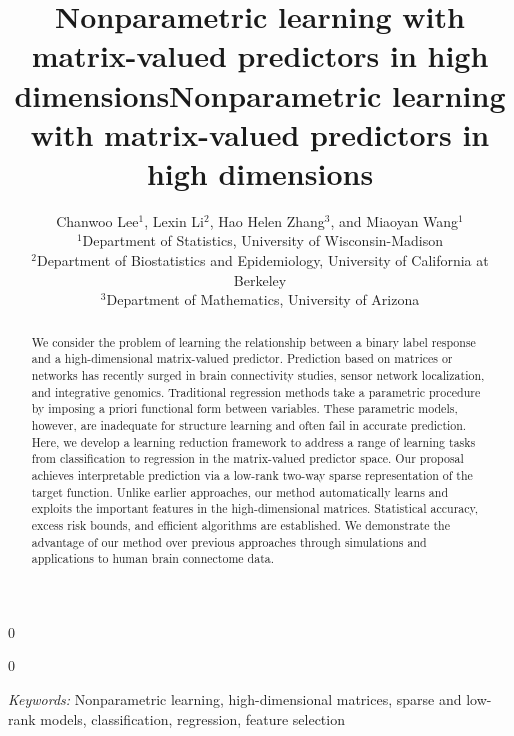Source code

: \documentclass[11pt]{article}
\newcommand{\blind}{0}
\theoremstyle{definition}
\begin{document}
\blind
{   \date{}
  \title{\vspace*{-2cm}\bf Nonparametric learning with matrix-valued predictors in high dimensions}
\author{\vspace*{-.3cm} Chanwoo Lee$^{1}$, Lexin Li$^2$, Hao Helen Zhang$^3$, and Miaoyan Wang$^1$\\\vspace*{-.2cm}
$^1$Department of Statistics, University of Wisconsin-Madison\\
$^2$Department of Biostatistics and Epidemiology, University of California at Berkeley\\
$^3$Department of Mathematics, University of Arizona\\
}

    \maketitle
} \fi

\blind
{
 \date{}
  \title{\vspace*{-2cm}\bf Nonparametric learning with matrix-valued predictors in high dimensions}
\author{}
\maketitle
} \fi

\vspace{-2cm}
\begin{abstract}
We consider the problem of learning the relationship between a binary label response and a high-dimensional matrix-valued predictor. Prediction based on matrices or networks has recently surged in brain connectivity studies, sensor network localization, and integrative genomics. Traditional regression methods take a parametric procedure by imposing a priori functional form between variables. These parametric models, however, are inadequate for structure learning and often fail in accurate prediction. Here, we develop a learning reduction framework to address a range of learning tasks from classification to regression in the matrix-valued predictor space. Our proposal achieves interpretable prediction via a low-rank two-way sparse representation of the target function. Unlike earlier approaches, our method automatically learns and exploits the important features in the high-dimensional matrices. Statistical accuracy, excess risk bounds, and efficient algorithms are established. We demonstrate the advantage of our method over previous approaches through simulations and applications to human brain connectome data. 

\end{abstract}
\vspace{-.2cm}
\noindent%
{\it Keywords:}  Nonparametric learning, high-dimensional matrices, sparse and low-rank models, classification, regression, feature selection
\end{document}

⁂

» WORK TASK
If a line in the records above includes the string "Department", copy it.

» WRITTEN SOLUTION
$^1$Department of Statistics, University of Wisconsin-Madison\\
$^2$Department of Biostatistics and Epidemiology, University of California at Berkeley\\
$^3$Department of Mathematics, University of Arizona\\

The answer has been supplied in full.